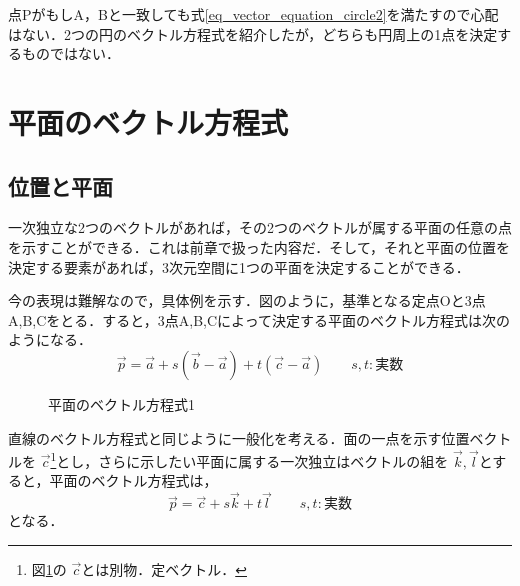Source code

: \documentclass[dvipdfmx]{jsarticle}
\begin{document}
    点PがもしA，Bと一致しても式\eqref{eq_vector_equation_circle2}を満たすので心配はない．2つの円のベクトル方程式を紹介したが，どちらも円周上の1点を決定するものではない．

    \section{平面のベクトル方程式}
    \subsection{位置と平面}
    一次独立な2つのベクトルがあれば，その2つのベクトルが属する平面の任意の点を示すことができる．これは前章で扱った内容だ．そして，それと平面の位置を決定する要素があれば，3次元空間に1つの平面を決定することができる．

    今の表現は難解なので，具体例を示す．図のように，基準となる定点Oと3点A,B,Cをとる．すると，3点A,B,Cによって決定する平面のベクトル方程式は次のようになる．
    \[
    \vec{p}=\vec{a} + s(\vec{b}-\vec{a})+t(\vec{c}-\vec{a})\qquad s,t:\text{実数}
    \]

    \begin{figure}[htbp]\centering
        \caption{平面のベクトル方程式1}
        \label{tikz_vector_equation_plane1}
    \end{figure}

    直線のベクトル方程式と同じように一般化を考える．面の一点を示す位置ベクトルを \(\vec{c}\)\footnote{図\ref{tikz_vector_equation_plane1}の \(\vec{c}\)とは別物．定ベクトル．}とし，さらに示したい平面に属する一次独立はベクトルの組を \(\vec{k},\vec{l}\)とすると，平面のベクトル方程式は，
    \begin{equation}
        \vec{p} =\vec{c} +s\vec{k}+t\vec{l}\qquad s,t:\text{実数}
        \label{eq_vector_equation_plane1}
    \end{equation}
    となる．
\end{document}
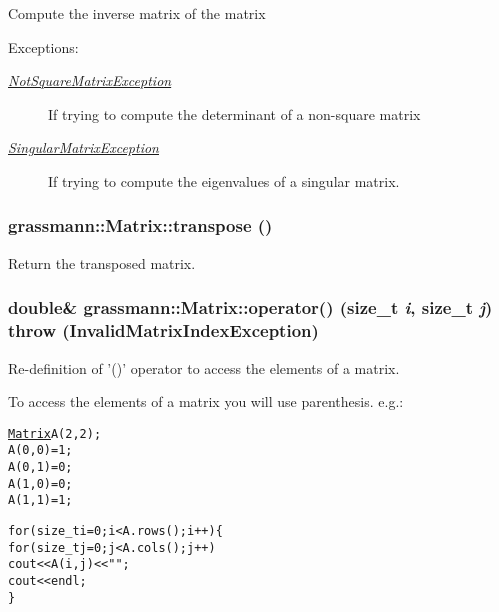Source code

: Compute the inverse matrix of the matrix \begin{Desc}
\item[Exceptions:]
\begin{description}
\item[{\em \hyperlink{classgrassmann_1_1NotSquareMatrixException}{NotSquareMatrixException}}]If trying to compute the determinant of a non-square matrix \item[{\em \hyperlink{classgrassmann_1_1SingularMatrixException}{SingularMatrixException}}]If trying to compute the eigenvalues of a singular matrix. \end{description}
\end{Desc}


\hypertarget{classgrassmann_1_1Matrix_8140d96d30dacb7d36e51a0c2bd1cbf5}{
\subsubsection[transpose]{ grassmann::Matrix::transpose ()}}
\label{classgrassmann_1_1Matrix_8140d96d30dacb7d36e51a0c2bd1cbf5}


Return the transposed matrix. 

\hypertarget{classgrassmann_1_1Matrix_9073db52849385a50a1e7d9ba2b5c18c}{
\subsubsection[operator()]{\setlength{\rightskip}{0pt plus 5cm}double\& grassmann::Matrix::operator() (size\_\-t {\em i}, \/  size\_\-t {\em j})  throw ({\bf InvalidMatrixIndexException})}}
\label{classgrassmann_1_1Matrix_9073db52849385a50a1e7d9ba2b5c18c}


Re-definition of '()' operator to access the elements of a matrix. 

To access the elements of a matrix you will use parenthesis. e.g.:\small\begin{alltt}
  \hyperlink{classgrassmann_1_1Matrix}{Matrix} A(2,2);
  A(0,0) = 1;
  A(0,1) = 0;
  A(1,0) = 0;
  A(1,1) = 1;\end{alltt}
\normalsize 


\small\begin{alltt}  for (size\_t i=0; i < A.rows(); i++)  \{
    for (size\_t j=0; j < A.cols(); j++)
      cout << A(i,j) << " ";
    cout << endl;
  \}\end{alltt}
\normalsize 



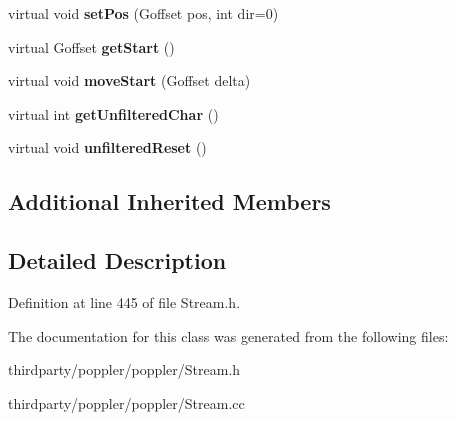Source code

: \begin{DoxyCompactItemize}
virtual void {\bfseries set\+Pos} (Goffset pos, int dir=0)
\item 
\mbox{\label{class_file_stream_ac401ba3eb1bb31bc81a3a757c2480287}} 
virtual Goffset {\bfseries get\+Start} ()
\item 
\mbox{\label{class_file_stream_a67fac8d9b3aad3f3b3a393802ace759b}} 
virtual void {\bfseries move\+Start} (Goffset delta)
\item 
\mbox{\label{class_file_stream_a443f357d96fb08e6093542dbf852879d}} 
virtual int {\bfseries get\+Unfiltered\+Char} ()
\item 
\mbox{\label{class_file_stream_a29a7d86907c4fcd083bd62416e21c666}} 
virtual void {\bfseries unfiltered\+Reset} ()
\end{DoxyCompactItemize}
\subsection*{Additional Inherited Members}


\subsection{Detailed Description}


Definition at line 445 of file Stream.\+h.



The documentation for this class was generated from the following files\+:\begin{DoxyCompactItemize}
\item 
thirdparty/poppler/poppler/Stream.\+h\item 
thirdparty/poppler/poppler/Stream.\+cc\end{DoxyCompactItemize}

-=-=-=-=-

**TASK ITEM**
Exact copy, pictures excluded: print only the lines from the line containing "cout << A(i,j)" through the end of the records.

**ANSWER SPACE**
      cout << A(i,j) << " ";
    cout << endl;
  \}\end{alltt}
\normalsize 



Source code

: \begin{DoxyCompactItemize}
virtual void {\bfseries set\+Pos} (Goffset pos, int dir=0)
\item 
\mbox{\label{class_file_stream_ac401ba3eb1bb31bc81a3a757c2480287}} 
virtual Goffset {\bfseries get\+Start} ()
\item 
\mbox{\label{class_file_stream_a67fac8d9b3aad3f3b3a393802ace759b}} 
virtual void {\bfseries move\+Start} (Goffset delta)
\item 
\mbox{\label{class_file_stream_a443f357d96fb08e6093542dbf852879d}} 
virtual int {\bfseries get\+Unfiltered\+Char} ()
\item 
\mbox{\label{class_file_stream_a29a7d86907c4fcd083bd62416e21c666}} 
virtual void {\bfseries unfiltered\+Reset} ()
\end{DoxyCompactItemize}
\subsection*{Additional Inherited Members}


\subsection{Detailed Description}


Definition at line 445 of file Stream.\+h.



The documentation for this class was generated from the following files\+:\begin{DoxyCompactItemize}
\item 
thirdparty/poppler/poppler/Stream.\+h\item 
thirdparty/poppler/poppler/Stream.\+cc\end{DoxyCompactItemize}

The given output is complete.